I thought about watching his video for making a chessboard? but couldn't work up the courage.

Anyone taking odds on how long he will have all ten?


----------



## Ghidrah (Oct 21, 2008)

Gerard, 
That shorty reminded me of when I was a kid and what I did to get my old VW running. 

My parents house is on a hill, I used to turn the ignition on, depress the clutch pedal with a 2X4 and push the VW over the hill. I'd jump in, kick the 2X4 off the clutch and gun the engine. As soon as it started I'd hit the brake so I didn't run into the woods.

The neighbors liked to watch and take bets on whether I'd end up in the woods.


----------



## woodnthings (Jan 30, 2009)

Ghidrah said:


> Gerard,
> That shorty reminded me of when I was a kid and what I did to get my old VW running.
> 
> My parents house is on a hill, I used to turn the ignition on, depress the clutch pedal with a 2X4 and push the VW over the hill. I'd jump in, kick the 2X4 off the clutch and gun the engine. As soon as it started I'd hit the brake so I didn't run into the woods.
> ...


And if ..It didn't start? I threw the 2x4 out as sort of a drag chute, before I rolled into the trees! We weren't "stupid" then just younger.


----------



## GBM (Dec 18, 2007)

Bob said:


> These are the kind of people that have no business teaching anyone woodworking on YouTube!


I have to disagree with that statement.....

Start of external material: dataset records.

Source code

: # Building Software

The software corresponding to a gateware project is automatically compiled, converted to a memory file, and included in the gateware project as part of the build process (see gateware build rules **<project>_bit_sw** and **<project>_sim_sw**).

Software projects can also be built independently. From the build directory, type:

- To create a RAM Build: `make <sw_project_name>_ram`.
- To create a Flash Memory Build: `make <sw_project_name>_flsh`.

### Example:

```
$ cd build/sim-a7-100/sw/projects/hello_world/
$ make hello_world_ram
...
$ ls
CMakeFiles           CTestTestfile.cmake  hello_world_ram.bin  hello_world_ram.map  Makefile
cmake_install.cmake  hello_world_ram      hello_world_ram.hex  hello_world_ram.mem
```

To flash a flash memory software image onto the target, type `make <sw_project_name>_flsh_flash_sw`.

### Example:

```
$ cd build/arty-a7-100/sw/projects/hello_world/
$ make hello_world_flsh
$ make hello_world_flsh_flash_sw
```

it should have had a period after the word 'woodworking'. 
He should not be showing dangerous procedure ANYWHERE.
My father , in the 1930's in highschool , lost the tip of his left thumb to a kickback on a tablesaw..and he was left handed. You can imagine how careful I have been growing up with his thumb as a constant reminder.


----------



## Mike Gager (Jan 14, 2009)

i was watching another video today from woodsmith podcast and the guy was showing how to build picture frames. this guy was teaching a class of students and hes cutting rabbets in 3/4" square store using his fingers and no push stick. 

heres the video

http://www.woodworkingonline.com/2006/11/28/vodcast-4-building-picture-frames-in-your-shop/


----------



## Barry99 (Feb 10, 2009)

At least he used hearing protection. LOL


----------



## harrysin (Jan 15, 2007)

I've just watched all episodes of that video and my impressions are that the guy is a first class woodworker, has lots of imagination and knows how to make professional "how to" videos with excellent editing,however, as you have all noticed, he knows nothing about safety which is a great pity.


----------



## jerrymayfield (Sep 25, 2004)

That guy is an accident waiting to happen.

Jerry


----------



## Ghidrah (Oct 21, 2008)

WoodsNthings,

Ah, momentous moments linger forever.
It isn't a steep or long hill, maybe 70' long and 1.5/10 pitch. I was 17 then, if it didn't start, (which was rare) I eventually got help pushing it back up the hill. However never by my father he refused to help me with it, (didn't want me to buy a 66 VW bug). 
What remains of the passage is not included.